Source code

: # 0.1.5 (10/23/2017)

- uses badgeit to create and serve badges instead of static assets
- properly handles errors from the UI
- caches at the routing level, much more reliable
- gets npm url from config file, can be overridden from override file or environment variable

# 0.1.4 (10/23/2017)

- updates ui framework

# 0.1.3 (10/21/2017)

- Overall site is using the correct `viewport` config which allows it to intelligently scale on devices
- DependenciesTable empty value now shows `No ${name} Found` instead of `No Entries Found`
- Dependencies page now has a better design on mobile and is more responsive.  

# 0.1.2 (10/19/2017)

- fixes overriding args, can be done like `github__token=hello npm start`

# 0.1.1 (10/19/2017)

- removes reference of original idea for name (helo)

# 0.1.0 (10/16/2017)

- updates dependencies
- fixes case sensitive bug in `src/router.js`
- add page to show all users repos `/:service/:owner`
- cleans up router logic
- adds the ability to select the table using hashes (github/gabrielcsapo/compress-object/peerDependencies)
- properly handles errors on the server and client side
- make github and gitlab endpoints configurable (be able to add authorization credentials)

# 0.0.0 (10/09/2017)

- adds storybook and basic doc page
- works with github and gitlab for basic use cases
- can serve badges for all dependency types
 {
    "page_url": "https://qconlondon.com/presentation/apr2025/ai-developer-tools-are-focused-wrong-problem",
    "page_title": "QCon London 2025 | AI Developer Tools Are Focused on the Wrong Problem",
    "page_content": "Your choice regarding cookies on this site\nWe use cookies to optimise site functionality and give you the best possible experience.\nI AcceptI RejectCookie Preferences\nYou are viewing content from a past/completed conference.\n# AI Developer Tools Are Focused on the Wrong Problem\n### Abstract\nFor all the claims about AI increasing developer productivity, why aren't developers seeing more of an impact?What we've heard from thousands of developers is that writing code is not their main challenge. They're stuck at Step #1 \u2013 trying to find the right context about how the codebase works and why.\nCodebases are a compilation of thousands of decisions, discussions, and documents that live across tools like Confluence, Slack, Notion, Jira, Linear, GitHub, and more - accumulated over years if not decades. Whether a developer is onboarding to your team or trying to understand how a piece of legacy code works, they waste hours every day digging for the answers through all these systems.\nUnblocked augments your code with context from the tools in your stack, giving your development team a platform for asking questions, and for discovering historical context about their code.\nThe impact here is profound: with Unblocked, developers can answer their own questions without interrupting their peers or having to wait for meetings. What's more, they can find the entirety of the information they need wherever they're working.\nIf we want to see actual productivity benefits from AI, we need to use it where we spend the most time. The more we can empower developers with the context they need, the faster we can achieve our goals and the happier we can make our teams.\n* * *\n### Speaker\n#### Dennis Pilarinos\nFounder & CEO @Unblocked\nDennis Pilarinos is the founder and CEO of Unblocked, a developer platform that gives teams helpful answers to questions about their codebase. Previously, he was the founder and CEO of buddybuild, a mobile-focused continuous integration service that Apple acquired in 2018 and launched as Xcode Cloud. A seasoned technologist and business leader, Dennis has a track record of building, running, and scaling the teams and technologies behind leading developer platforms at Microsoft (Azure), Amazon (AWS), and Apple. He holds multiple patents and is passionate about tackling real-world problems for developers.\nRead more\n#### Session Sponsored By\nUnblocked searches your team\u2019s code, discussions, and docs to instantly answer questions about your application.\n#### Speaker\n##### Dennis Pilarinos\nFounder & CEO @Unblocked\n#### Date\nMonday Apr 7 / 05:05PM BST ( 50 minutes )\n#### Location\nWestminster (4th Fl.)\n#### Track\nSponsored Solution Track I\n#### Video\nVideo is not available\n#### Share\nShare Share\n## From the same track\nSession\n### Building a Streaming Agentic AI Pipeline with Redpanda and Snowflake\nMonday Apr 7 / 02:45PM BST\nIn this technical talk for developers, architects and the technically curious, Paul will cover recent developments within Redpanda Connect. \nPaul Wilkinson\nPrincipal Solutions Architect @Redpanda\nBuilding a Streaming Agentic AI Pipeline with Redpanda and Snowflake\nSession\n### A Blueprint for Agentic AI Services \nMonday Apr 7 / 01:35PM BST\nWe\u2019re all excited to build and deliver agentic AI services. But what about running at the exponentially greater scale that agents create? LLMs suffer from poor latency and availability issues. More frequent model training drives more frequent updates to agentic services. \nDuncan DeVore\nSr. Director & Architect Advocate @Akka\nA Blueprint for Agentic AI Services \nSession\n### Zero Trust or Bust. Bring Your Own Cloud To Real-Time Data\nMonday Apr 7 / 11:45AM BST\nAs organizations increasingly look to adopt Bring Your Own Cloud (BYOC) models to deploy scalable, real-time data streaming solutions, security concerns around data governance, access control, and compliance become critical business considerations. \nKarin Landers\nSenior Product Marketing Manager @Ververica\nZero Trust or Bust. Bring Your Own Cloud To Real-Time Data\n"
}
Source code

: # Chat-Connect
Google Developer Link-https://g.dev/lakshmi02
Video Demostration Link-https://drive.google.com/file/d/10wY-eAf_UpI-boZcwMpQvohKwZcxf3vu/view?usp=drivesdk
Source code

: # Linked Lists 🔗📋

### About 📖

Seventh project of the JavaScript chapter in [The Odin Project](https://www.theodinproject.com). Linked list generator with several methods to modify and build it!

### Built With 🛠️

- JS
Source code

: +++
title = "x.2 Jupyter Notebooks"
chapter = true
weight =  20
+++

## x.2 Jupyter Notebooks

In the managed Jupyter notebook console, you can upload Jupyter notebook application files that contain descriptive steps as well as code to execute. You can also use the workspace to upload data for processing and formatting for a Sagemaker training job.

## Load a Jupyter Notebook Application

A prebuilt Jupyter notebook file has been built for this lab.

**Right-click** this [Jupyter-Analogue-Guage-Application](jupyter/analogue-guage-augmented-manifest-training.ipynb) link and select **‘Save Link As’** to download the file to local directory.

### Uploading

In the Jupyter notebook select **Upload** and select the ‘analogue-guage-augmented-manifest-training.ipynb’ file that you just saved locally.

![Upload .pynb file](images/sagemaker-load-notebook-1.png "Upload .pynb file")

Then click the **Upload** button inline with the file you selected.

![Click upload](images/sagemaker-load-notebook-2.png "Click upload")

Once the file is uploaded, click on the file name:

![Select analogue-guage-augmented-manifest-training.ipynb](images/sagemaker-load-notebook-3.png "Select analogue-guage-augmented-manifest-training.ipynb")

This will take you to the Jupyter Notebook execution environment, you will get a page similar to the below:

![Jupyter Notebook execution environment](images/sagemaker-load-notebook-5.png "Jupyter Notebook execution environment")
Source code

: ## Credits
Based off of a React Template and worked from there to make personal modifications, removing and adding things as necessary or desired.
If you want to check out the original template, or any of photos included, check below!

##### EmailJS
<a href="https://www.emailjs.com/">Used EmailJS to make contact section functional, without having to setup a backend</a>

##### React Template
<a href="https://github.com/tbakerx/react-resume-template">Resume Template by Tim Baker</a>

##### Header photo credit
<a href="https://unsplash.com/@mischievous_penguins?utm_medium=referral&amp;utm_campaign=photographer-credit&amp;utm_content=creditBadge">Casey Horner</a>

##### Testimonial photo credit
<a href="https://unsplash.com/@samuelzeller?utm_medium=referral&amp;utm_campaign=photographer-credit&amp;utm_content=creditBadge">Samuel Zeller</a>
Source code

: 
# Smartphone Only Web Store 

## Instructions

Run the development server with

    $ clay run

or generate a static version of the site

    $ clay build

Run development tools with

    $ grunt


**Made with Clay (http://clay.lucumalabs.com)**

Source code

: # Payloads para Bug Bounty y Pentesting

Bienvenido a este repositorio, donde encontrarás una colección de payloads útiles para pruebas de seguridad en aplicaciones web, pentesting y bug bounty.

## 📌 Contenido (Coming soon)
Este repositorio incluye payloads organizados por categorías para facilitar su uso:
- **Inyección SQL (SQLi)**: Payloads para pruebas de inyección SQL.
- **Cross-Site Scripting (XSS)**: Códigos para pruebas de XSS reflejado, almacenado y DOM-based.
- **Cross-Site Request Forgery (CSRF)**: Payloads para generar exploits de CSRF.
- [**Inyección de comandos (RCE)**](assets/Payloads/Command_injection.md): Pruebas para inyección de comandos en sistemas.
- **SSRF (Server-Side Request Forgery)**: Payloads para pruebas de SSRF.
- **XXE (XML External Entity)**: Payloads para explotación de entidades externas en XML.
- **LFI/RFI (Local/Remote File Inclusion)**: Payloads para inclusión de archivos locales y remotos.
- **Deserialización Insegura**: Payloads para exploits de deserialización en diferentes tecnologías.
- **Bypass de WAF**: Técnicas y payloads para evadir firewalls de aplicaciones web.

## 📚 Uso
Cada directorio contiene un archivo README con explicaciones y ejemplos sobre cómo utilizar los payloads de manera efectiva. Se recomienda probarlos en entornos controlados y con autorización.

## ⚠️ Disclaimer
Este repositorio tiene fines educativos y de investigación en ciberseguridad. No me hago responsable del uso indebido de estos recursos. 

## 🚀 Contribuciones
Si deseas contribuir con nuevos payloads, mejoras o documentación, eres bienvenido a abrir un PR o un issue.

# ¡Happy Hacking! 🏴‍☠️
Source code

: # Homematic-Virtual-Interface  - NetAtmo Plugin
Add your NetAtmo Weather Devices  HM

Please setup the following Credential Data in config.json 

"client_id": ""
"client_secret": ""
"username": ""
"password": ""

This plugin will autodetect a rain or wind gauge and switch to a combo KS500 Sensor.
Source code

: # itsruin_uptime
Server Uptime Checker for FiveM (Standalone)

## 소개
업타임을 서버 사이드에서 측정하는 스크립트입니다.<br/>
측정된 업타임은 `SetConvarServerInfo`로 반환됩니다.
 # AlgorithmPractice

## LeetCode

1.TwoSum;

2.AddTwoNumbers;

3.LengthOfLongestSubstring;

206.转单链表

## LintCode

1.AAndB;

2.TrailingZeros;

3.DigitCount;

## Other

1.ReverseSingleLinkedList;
—————
## Your objective
Please give back exactly the lines of this listing beginning at the line with "- **Bypass de" and ending with the line with "Cada directorio contiene", both included, and nothing else.

## Response area
- **Bypass de WAF**: Técnicas y payloads para evadir firewalls de aplicaciones web.

## 📚 Uso
Cada directorio contiene un archivo README con explicaciones y ejemplos sobre cómo utilizar los payloads de manera efectiva. Se recomienda probarlos en entornos controlados y con autorización.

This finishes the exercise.